The heart and pulmonary trunk are located next to the esophagus, and are therefore directly accessible via endosonography. The relationship is routinely used in cardiology for transesophageal echocardiography (TEE). Real-time imaging of the heart, cardiac valves, and measurement of blood flow is regularly performed.[64,65] Fritscher-Ravens et al., performed successful EUS-guided puncture of the heart in a survival porcine study followed by three clinical cases.[66] In the animal studies (n = 8), the authors accessed the left atrium, left ventricle, coronary arteries, and aortic valve using 22- and 19-gauge FNA needles. Also radiofrequency ablation of the aortic valve, insertion of pacing wires, and injection of contrast agents were performed. The animals underwent cardiac monitoring during the procedures and survived for 2 weeks post-procedure. There were no episodes of arrhythmias. Repeat electrocardiography, pulse oximetry, and endosonography were performed to assess for morphological cardiac abnormalities prior to euthanasia. At necropsy, penetration sites were identifiable, although unremarkable in appearance. There was no bleeding or hematoma in any of the animals.

The authors went on to perform EUS-guided cardiac access in three patients (age 56-75 years).
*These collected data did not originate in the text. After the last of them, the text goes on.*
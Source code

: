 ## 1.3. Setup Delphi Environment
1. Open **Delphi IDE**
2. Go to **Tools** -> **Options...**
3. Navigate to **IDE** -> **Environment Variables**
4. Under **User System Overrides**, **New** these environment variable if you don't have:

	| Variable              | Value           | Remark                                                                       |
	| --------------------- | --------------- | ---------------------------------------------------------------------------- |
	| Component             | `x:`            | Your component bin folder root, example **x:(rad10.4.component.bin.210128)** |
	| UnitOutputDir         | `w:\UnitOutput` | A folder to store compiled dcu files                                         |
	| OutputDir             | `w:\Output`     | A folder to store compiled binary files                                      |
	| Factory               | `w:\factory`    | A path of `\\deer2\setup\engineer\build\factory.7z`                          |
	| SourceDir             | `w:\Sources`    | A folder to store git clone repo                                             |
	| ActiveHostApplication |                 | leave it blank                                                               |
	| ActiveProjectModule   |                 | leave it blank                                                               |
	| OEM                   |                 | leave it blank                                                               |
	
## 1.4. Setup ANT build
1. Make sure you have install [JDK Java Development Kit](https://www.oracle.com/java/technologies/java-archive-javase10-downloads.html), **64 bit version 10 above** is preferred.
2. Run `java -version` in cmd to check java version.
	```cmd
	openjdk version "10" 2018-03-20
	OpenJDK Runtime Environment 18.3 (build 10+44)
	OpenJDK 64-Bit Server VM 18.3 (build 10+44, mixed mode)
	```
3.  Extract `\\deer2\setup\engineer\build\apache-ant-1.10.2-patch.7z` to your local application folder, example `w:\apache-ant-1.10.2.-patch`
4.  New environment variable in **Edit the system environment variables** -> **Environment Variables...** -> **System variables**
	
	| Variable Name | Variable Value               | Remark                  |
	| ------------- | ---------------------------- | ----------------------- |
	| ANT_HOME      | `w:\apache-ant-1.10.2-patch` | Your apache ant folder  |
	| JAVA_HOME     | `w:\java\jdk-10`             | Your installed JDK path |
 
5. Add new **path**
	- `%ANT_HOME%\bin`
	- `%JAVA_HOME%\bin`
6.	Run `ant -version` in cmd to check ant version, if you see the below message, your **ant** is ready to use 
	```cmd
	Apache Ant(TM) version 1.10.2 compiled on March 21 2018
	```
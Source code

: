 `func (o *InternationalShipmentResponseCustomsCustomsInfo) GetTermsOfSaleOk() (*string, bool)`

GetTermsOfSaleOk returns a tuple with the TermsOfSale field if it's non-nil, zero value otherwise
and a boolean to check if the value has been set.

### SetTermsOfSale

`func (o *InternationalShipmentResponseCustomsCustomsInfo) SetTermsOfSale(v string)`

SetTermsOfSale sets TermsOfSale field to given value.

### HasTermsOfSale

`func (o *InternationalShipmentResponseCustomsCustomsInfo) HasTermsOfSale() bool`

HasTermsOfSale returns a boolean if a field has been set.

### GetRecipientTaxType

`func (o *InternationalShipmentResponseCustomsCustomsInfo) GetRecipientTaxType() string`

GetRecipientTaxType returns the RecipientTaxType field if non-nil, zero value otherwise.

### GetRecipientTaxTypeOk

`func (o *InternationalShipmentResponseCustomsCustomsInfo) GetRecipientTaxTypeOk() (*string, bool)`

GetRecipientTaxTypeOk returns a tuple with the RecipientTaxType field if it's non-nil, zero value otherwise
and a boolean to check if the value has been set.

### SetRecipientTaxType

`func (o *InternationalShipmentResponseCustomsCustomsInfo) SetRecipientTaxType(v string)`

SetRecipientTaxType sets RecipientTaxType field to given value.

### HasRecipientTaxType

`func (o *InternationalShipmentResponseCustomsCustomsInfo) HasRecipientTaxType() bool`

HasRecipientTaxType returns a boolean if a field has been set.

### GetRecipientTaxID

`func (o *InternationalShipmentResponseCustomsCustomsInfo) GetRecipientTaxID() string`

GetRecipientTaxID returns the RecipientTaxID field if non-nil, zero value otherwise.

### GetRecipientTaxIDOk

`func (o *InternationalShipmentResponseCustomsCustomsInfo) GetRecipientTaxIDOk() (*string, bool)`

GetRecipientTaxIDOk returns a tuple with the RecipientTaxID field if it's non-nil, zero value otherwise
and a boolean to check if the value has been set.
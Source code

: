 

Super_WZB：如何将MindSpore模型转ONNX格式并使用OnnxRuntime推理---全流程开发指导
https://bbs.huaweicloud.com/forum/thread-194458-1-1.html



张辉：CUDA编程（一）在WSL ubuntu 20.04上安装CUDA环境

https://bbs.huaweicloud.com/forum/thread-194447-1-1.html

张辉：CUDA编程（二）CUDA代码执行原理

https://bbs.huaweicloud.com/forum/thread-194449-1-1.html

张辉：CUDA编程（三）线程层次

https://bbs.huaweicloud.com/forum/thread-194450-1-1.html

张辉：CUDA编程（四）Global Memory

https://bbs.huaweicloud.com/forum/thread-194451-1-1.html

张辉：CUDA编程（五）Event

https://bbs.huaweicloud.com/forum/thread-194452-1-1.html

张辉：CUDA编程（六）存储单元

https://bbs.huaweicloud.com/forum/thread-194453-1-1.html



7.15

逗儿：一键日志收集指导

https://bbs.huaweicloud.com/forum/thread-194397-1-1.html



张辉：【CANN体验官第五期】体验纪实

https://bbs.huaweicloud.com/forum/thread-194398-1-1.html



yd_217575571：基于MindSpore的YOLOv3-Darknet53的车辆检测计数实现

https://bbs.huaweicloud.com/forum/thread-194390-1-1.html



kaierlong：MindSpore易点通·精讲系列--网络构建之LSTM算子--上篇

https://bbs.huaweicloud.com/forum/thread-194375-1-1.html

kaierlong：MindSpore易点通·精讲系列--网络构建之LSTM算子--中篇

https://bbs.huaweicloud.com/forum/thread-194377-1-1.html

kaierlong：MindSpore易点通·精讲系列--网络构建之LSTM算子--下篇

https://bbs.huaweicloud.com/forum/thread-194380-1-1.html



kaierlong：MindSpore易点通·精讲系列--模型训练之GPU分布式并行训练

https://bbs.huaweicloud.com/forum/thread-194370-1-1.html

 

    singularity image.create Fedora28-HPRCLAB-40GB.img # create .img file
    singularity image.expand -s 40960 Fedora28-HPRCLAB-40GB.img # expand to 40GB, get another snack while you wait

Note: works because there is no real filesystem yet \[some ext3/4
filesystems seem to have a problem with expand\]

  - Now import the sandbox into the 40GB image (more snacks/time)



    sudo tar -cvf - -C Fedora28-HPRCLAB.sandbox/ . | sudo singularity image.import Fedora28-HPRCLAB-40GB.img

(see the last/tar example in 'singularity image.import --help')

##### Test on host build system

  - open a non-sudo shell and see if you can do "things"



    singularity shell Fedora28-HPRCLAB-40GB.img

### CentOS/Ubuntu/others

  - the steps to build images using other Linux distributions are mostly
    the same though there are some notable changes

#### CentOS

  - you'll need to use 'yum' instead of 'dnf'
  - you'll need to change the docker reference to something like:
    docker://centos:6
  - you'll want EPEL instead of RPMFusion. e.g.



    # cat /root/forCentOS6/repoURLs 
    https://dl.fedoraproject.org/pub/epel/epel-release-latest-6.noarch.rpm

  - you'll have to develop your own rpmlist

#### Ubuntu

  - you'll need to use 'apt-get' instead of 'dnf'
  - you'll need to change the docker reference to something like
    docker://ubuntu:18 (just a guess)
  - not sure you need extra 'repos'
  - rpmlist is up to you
Pericardial fluid aspiration was performed in two patients using a 22-gauge needle, and FNA of a 5 cm left atrial mass was performed using a 19-gauge needle in the third patient. There were no adverse events after the procedures. However, in current times, the potential risk of mediastinal infection needs to be addressed before universal acceptance of such an approach.

SUMMARY

The GI tract provides unique access to vascular structures in the mediastinum and abdomen. The maturation of EUS technology has led to the emergence of many EUS-guided therapeutic interventions, although clinical data is currently limited. While the novel list of indications for therapeutic EUS continues to grow, the currently available endoscopic devices and accessories limit interventional EUS techniques. The development of new tools designed for EUS-guided intervention is eagerly awaited.